(Records from a data collection)

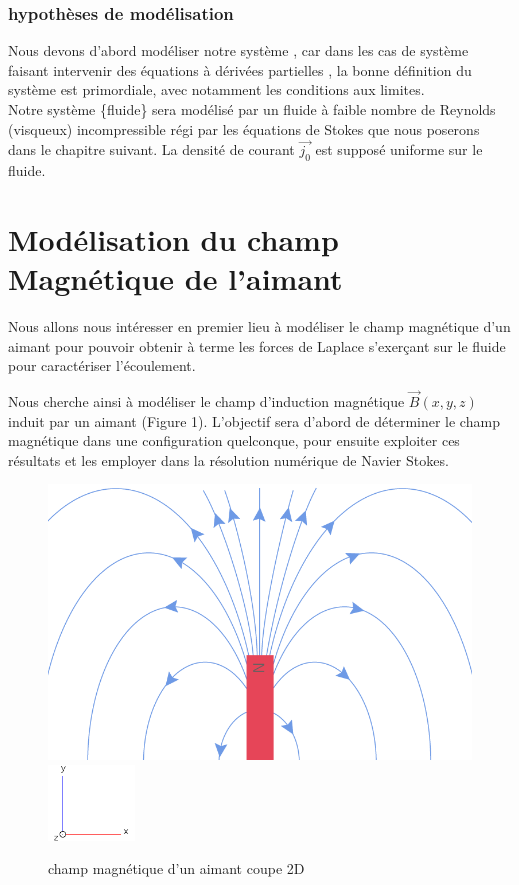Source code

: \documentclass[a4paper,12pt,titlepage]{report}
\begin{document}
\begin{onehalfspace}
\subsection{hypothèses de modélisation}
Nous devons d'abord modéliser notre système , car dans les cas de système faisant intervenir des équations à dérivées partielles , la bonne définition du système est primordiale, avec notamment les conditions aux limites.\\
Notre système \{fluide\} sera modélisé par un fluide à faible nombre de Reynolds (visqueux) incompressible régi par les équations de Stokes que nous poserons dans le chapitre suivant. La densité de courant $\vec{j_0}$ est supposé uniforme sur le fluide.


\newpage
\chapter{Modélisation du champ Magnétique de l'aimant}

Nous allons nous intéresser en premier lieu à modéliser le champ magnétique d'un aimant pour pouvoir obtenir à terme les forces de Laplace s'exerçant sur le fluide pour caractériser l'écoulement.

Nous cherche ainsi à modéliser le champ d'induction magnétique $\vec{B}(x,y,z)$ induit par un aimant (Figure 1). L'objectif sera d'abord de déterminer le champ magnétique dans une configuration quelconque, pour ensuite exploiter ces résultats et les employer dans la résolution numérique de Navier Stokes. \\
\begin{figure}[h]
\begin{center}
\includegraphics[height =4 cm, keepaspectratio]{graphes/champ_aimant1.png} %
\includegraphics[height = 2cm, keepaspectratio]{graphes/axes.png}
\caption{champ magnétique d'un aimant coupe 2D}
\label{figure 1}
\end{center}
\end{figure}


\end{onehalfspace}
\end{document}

---

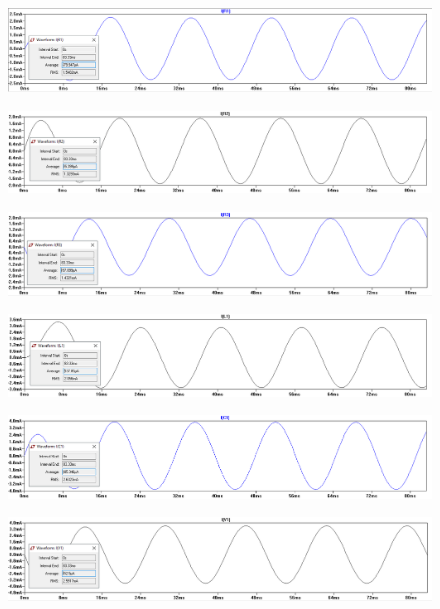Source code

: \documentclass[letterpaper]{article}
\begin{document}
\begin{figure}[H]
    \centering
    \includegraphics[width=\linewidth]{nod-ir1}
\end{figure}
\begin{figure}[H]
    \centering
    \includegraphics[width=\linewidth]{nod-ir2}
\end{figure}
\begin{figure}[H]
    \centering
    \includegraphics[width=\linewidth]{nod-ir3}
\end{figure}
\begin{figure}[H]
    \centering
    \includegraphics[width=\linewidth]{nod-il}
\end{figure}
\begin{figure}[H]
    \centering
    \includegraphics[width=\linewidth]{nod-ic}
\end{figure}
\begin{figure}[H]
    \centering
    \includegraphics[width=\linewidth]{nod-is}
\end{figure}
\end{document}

▸ **EXERCISE INSTRUCTIONS**
If a line in the entries above contains "sera", report it.

▸ **RESULT**
Notre système \{fluide\} sera modélisé par un fluide à faible nombre de Reynolds (visqueux) incompressible régi par les équations de Stokes que nous poserons dans le chapitre suivant. La densité de courant $\vec{j_0}$ est supposé uniforme sur le fluide.
Nous cherche ainsi à modéliser le champ d'induction magnétique $\vec{B}(x,y,z)$ induit par un aimant (Figure 1). L'objectif sera d'abord de déterminer le champ magnétique dans une configuration quelconque, pour ensuite exploiter ces résultats et les employer dans la résolution numérique de Navier Stokes. \\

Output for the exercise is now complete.